Russia has similar issues. Its government is heavily involved in the economy, and domestic consumption faces hot inflationary headwinds. But it is compounded by state revenues’ heavy dependency on energy, which funds social spending. In addition, while the major pressure here is commodity price weakness, “President” Vladimir Putin’s military adventures in Ukraine—and the resulting Western economic sanctions—don’t help either. These factors caused Q1 2015 GDP to fall—continuing recent weakness. (Exhibit 2)
Exhibit 2: Russia GDP Q1 2009- Q4 2014 (Annualized)
Source: Factset, as of 6/1/2015. Q1 2015 year-over-year data show a -1.9% drop, but quarterly data isn’t yet available to annualize, hence this chart covers Q1 2011 – Q4 2014.

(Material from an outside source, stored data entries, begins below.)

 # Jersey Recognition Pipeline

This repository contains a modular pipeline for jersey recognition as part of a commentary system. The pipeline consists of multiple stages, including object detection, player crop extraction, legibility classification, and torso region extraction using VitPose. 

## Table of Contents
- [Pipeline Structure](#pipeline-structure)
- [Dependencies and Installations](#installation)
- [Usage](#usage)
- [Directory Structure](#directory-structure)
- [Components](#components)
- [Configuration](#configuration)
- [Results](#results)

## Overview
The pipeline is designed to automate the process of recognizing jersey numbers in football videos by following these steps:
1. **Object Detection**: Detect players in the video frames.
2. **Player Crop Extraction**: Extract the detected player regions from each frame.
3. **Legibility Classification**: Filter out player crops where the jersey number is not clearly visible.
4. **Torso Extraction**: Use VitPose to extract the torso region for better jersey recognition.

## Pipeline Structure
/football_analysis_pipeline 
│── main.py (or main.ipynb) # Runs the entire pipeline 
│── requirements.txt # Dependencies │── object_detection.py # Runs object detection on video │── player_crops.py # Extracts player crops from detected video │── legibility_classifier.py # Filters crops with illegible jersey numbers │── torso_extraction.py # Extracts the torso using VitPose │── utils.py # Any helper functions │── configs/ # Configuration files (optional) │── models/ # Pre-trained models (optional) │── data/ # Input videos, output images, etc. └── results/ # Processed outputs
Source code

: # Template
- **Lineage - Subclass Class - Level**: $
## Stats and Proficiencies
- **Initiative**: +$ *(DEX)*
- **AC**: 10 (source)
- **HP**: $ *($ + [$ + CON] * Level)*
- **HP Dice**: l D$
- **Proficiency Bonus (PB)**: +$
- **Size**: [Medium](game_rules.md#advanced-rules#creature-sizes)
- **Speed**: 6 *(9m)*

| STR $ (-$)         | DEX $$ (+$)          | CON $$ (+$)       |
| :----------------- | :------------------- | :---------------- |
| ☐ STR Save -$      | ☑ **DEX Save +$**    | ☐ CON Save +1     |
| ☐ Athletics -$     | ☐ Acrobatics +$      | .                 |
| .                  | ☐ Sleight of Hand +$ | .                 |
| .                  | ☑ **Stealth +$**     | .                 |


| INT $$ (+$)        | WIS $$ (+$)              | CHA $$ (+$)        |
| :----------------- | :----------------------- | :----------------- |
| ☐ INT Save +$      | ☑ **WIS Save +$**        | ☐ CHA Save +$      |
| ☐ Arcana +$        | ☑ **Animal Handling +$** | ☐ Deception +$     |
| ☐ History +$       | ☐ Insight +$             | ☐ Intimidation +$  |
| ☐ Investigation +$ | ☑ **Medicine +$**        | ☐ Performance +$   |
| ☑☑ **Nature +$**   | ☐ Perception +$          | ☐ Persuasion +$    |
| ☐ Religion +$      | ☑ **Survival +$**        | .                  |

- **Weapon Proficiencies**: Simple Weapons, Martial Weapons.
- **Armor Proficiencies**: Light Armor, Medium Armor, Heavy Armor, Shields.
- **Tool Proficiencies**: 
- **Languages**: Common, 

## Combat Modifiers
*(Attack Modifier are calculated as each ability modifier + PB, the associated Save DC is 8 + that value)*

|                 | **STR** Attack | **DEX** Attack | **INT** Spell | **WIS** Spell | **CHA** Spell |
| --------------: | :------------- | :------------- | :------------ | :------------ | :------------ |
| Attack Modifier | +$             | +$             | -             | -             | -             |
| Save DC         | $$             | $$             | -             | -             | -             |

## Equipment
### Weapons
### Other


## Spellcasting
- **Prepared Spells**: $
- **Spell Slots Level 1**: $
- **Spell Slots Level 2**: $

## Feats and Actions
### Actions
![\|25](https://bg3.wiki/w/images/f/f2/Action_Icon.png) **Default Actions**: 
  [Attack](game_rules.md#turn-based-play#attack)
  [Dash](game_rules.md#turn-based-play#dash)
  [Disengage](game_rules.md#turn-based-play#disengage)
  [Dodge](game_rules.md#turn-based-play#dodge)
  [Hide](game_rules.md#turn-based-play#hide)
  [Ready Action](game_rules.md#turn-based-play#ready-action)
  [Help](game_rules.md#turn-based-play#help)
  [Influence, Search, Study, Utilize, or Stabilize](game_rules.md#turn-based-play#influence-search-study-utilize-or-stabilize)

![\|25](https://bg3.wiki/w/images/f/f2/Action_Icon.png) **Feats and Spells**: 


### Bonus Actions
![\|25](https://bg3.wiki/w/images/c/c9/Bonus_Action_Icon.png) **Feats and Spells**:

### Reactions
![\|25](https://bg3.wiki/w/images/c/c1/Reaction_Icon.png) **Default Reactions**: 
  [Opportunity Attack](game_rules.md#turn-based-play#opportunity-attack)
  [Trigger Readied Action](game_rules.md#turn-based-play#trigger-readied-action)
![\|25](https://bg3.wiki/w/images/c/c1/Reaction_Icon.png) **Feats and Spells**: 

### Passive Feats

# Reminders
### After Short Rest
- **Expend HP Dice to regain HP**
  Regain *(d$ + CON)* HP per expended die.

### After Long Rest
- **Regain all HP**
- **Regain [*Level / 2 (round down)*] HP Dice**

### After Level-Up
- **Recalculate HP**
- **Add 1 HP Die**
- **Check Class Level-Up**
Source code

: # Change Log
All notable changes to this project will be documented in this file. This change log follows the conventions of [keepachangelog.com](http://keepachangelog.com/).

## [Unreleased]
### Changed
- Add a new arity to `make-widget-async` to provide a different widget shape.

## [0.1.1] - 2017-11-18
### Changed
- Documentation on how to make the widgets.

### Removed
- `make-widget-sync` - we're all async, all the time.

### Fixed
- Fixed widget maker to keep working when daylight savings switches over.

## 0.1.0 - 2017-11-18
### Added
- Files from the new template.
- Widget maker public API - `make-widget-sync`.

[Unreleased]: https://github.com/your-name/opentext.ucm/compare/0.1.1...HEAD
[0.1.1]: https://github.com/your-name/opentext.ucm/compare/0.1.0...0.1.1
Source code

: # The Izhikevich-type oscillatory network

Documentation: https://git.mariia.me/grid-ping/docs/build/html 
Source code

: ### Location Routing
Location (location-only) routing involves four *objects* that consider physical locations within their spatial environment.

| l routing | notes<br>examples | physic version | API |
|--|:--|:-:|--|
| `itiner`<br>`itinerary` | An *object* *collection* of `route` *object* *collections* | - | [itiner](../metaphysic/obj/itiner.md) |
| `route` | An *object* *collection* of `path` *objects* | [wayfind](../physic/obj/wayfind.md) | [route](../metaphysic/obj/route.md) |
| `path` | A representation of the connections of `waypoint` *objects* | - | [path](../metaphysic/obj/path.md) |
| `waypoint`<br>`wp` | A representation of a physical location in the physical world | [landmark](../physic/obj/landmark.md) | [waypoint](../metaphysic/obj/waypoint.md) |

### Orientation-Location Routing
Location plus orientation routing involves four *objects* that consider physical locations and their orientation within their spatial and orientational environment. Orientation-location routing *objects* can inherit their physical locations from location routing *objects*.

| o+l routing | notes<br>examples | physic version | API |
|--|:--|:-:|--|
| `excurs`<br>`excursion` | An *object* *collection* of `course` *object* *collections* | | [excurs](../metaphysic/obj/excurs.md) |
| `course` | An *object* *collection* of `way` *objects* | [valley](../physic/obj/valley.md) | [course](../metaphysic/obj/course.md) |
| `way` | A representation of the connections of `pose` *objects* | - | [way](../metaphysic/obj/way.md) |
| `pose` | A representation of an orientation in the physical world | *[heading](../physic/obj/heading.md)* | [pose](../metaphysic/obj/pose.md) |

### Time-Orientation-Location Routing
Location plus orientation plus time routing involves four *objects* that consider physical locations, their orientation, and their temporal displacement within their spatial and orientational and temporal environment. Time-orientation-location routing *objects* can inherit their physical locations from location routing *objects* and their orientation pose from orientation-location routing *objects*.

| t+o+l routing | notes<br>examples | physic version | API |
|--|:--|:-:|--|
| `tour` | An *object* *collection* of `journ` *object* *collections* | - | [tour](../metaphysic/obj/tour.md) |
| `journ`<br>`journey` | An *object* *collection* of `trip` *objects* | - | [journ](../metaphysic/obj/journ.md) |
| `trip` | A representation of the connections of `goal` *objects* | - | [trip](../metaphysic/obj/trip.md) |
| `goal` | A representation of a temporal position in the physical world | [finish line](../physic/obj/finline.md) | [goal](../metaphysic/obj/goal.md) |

So in Brazil and Russia, weak commodity prices reveal sclerotic economies plagued by longstanding issues. Canada’s economy, on the other hand, is in far better shape. And though it is much more natural-resource reliant than the US or UK, it has a robust Financials sector, and Canadian consumers drive growth—creating a more stable environment. Moreover, Canada has a tight trade relationship with its southern neighbor, which happens to be the world’s largest economy.[ii] While Canada’s Energy sector has detracted from growth in four of the last five quarters, Q1’s -0.6% annualized growth was the first time GDP shrank.
Exhibit 3: Canada GDP Q1 2009- Q1 2015 (Annualized)
Source: Factset, as of 6/1/2015.
Low commodity prices create losers in resource-reliant nations, but they create winners elsewhere—like the US, UK and eurozone. Low commodity prices likely help consumers and businesses in these regions, lowering energy and raw materials costs.
To us, that Q1 headline growth was negative in several high-profile nations just doesn’t tell you real much about the world economy’s prospects ahead. You must drill down into the data, and assess what’s behind headline weakness.